Stored dataset items –
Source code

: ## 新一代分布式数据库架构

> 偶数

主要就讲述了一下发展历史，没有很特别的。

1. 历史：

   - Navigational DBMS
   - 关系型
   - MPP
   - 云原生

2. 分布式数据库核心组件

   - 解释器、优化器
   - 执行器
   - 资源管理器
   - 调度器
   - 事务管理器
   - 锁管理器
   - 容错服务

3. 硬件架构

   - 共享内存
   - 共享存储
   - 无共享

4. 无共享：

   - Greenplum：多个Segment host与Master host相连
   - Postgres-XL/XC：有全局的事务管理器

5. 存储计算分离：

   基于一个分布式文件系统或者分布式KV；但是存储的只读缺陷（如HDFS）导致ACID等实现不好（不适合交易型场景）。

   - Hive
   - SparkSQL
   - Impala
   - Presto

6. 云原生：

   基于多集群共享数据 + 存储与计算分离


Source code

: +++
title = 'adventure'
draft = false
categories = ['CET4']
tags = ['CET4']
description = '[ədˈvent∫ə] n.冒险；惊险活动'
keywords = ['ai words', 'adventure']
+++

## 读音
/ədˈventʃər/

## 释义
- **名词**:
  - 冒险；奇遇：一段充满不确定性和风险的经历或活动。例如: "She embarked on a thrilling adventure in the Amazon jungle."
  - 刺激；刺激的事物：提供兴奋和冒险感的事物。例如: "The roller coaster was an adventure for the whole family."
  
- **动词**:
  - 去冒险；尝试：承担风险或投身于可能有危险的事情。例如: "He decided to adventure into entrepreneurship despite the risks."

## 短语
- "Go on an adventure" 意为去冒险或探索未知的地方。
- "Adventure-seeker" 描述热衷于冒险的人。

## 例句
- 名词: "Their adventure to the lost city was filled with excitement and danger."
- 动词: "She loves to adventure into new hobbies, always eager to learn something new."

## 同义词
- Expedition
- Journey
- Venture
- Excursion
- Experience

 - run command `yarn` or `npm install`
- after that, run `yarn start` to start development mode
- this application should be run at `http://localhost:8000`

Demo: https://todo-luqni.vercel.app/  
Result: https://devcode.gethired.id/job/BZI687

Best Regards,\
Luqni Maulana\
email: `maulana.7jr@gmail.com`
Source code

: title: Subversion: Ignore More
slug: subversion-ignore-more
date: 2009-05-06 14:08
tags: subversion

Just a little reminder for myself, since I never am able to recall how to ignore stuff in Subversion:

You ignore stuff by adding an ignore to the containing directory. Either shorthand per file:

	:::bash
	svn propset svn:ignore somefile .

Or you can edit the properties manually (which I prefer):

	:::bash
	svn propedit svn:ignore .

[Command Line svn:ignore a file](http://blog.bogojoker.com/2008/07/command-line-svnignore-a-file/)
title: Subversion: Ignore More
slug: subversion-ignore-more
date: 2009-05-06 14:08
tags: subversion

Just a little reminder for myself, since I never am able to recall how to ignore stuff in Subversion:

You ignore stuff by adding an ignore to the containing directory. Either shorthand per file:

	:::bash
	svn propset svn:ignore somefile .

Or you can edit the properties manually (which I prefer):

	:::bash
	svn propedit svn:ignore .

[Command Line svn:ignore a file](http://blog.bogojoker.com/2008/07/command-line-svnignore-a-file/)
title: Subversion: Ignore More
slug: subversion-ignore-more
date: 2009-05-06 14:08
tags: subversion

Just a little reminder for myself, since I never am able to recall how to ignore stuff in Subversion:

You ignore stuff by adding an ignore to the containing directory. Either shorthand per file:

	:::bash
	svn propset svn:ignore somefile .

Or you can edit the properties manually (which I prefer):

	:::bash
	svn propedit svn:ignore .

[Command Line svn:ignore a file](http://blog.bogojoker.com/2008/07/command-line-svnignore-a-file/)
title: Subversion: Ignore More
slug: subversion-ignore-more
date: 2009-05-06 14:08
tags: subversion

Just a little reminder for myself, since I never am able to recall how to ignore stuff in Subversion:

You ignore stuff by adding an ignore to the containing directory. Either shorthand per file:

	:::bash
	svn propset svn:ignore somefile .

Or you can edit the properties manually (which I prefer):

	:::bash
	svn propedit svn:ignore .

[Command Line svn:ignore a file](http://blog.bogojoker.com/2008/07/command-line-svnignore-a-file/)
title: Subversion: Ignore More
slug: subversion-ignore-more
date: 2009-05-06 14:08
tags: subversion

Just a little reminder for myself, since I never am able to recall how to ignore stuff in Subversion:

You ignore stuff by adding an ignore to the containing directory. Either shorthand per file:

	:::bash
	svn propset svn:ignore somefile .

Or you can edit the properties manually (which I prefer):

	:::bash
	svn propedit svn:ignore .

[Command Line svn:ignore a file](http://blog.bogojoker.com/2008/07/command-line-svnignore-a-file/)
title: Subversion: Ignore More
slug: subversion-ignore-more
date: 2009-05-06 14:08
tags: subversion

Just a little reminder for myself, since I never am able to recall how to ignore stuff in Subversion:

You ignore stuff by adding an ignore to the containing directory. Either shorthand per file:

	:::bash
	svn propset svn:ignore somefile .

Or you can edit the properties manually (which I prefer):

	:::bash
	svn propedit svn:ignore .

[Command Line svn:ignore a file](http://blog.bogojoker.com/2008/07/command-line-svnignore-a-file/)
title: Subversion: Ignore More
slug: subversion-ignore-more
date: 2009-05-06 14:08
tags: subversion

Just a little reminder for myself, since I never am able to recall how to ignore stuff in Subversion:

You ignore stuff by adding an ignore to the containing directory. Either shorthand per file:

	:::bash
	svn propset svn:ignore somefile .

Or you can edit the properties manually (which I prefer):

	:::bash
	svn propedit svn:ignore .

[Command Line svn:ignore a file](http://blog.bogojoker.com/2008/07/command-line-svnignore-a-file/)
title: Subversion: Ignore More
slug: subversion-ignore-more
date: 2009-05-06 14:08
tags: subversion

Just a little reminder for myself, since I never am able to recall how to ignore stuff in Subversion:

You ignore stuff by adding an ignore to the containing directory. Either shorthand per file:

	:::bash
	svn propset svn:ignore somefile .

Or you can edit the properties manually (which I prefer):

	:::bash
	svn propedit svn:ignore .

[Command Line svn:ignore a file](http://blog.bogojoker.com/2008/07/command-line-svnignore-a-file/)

What the task asks – Write out every line from the records above, word for word.

Answer –
Source code

: ## 新一代分布式数据库架构

> 偶数

主要就讲述了一下发展历史，没有很特别的。

1. 历史：

   - Navigational DBMS
   - 关系型
   - MPP
   - 云原生

2. 分布式数据库核心组件

   - 解释器、优化器
   - 执行器
   - 资源管理器
   - 调度器
   - 事务管理器
   - 锁管理器
   - 容错服务

3. 硬件架构

   - 共享内存
   - 共享存储
   - 无共享

4. 无共享：

   - Greenplum：多个Segment host与Master host相连
   - Postgres-XL/XC：有全局的事务管理器

5. 存储计算分离：

   基于一个分布式文件系统或者分布式KV；但是存储的只读缺陷（如HDFS）导致ACID等实现不好（不适合交易型场景）。

   - Hive
   - SparkSQL
   - Impala
   - Presto

6. 云原生：

   基于多集群共享数据 + 存储与计算分离


Source code

: +++
title = 'adventure'
draft = false
categories = ['CET4']
tags = ['CET4']
description = '[ədˈvent∫ə] n.冒险；惊险活动'
keywords = ['ai words', 'adventure']
+++

## 读音
/ədˈventʃər/

## 释义
- **名词**:
  - 冒险；奇遇：一段充满不确定性和风险的经历或活动。例如: "She embarked on a thrilling adventure in the Amazon jungle."
  - 刺激；刺激的事物：提供兴奋和冒险感的事物。例如: "The roller coaster was an adventure for the whole family."
  
- **动词**:
  - 去冒险；尝试：承担风险或投身于可能有危险的事情。例如: "He decided to adventure into entrepreneurship despite the risks."

## 短语
- "Go on an adventure" 意为去冒险或探索未知的地方。
- "Adventure-seeker" 描述热衷于冒险的人。

## 例句
- 名词: "Their adventure to the lost city was filled with excitement and danger."
- 动词: "She loves to adventure into new hobbies, always eager to learn something new."

## 同义词
- Expedition
- Journey
- Venture
- Excursion
- Experience

 - run command `yarn` or `npm install`
- after that, run `yarn start` to start development mode
- this application should be run at `http://localhost:8000`

Demo: https://todo-luqni.vercel.app/  
Result: https://devcode.gethired.id/job/BZI687

Best Regards,\
Luqni Maulana\
email: `maulana.7jr@gmail.com`
Source code

: title: Subversion: Ignore More
slug: subversion-ignore-more
date: 2009-05-06 14:08
tags: subversion

Just a little reminder for myself, since I never am able to recall how to ignore stuff in Subversion:

You ignore stuff by adding an ignore to the containing directory. Either shorthand per file:

	:::bash
	svn propset svn:ignore somefile .

Or you can edit the properties manually (which I prefer):

	:::bash
	svn propedit svn:ignore .

[Command Line svn:ignore a file](http://blog.bogojoker.com/2008/07/command-line-svnignore-a-file/)
title: Subversion: Ignore More
slug: subversion-ignore-more
date: 2009-05-06 14:08
tags: subversion

Just a little reminder for myself, since I never am able to recall how to ignore stuff in Subversion:

You ignore stuff by adding an ignore to the containing directory. Either shorthand per file:

	:::bash
	svn propset svn:ignore somefile .

Or you can edit the properties manually (which I prefer):

	:::bash
	svn propedit svn:ignore .

[Command Line svn:ignore a file](http://blog.bogojoker.com/2008/07/command-line-svnignore-a-file/)
title: Subversion: Ignore More
slug: subversion-ignore-more
date: 2009-05-06 14:08
tags: subversion

Just a little reminder for myself, since I never am able to recall how to ignore stuff in Subversion:

You ignore stuff by adding an ignore to the containing directory. Either shorthand per file:

	:::bash
	svn propset svn:ignore somefile .

Or you can edit the properties manually (which I prefer):

	:::bash
	svn propedit svn:ignore .

[Command Line svn:ignore a file](http://blog.bogojoker.com/2008/07/command-line-svnignore-a-file/)
title: Subversion: Ignore More
slug: subversion-ignore-more
date: 2009-05-06 14:08
tags: subversion

Just a little reminder for myself, since I never am able to recall how to ignore stuff in Subversion:

You ignore stuff by adding an ignore to the containing directory. Either shorthand per file:

	:::bash
	svn propset svn:ignore somefile .

Or you can edit the properties manually (which I prefer):

	:::bash
	svn propedit svn:ignore .

[Command Line svn:ignore a file](http://blog.bogojoker.com/2008/07/command-line-svnignore-a-file/)
title: Subversion: Ignore More
slug: subversion-ignore-more
date: 2009-05-06 14:08
tags: subversion

Just a little reminder for myself, since I never am able to recall how to ignore stuff in Subversion:

You ignore stuff by adding an ignore to the containing directory. Either shorthand per file:

	:::bash
	svn propset svn:ignore somefile .

Or you can edit the properties manually (which I prefer):

	:::bash
	svn propedit svn:ignore .

[Command Line svn:ignore a file](http://blog.bogojoker.com/2008/07/command-line-svnignore-a-file/)
title: Subversion: Ignore More
slug: subversion-ignore-more
date: 2009-05-06 14:08
tags: subversion

Just a little reminder for myself, since I never am able to recall how to ignore stuff in Subversion:

You ignore stuff by adding an ignore to the containing directory. Either shorthand per file:

	:::bash
	svn propset svn:ignore somefile .

Or you can edit the properties manually (which I prefer):

	:::bash
	svn propedit svn:ignore .

[Command Line svn:ignore a file](http://blog.bogojoker.com/2008/07/command-line-svnignore-a-file/)
title: Subversion: Ignore More
slug: subversion-ignore-more
date: 2009-05-06 14:08
tags: subversion

Just a little reminder for myself, since I never am able to recall how to ignore stuff in Subversion:

You ignore stuff by adding an ignore to the containing directory. Either shorthand per file:

	:::bash
	svn propset svn:ignore somefile .

Or you can edit the properties manually (which I prefer):

	:::bash
	svn propedit svn:ignore .

[Command Line svn:ignore a file](http://blog.bogojoker.com/2008/07/command-line-svnignore-a-file/)
title: Subversion: Ignore More
slug: subversion-ignore-more
date: 2009-05-06 14:08
tags: subversion

Just a little reminder for myself, since I never am able to recall how to ignore stuff in Subversion:

You ignore stuff by adding an ignore to the containing directory. Either shorthand per file:

	:::bash
	svn propset svn:ignore somefile .

Or you can edit the properties manually (which I prefer):

	:::bash
	svn propedit svn:ignore .

[Command Line svn:ignore a file](http://blog.bogojoker.com/2008/07/command-line-svnignore-a-file/)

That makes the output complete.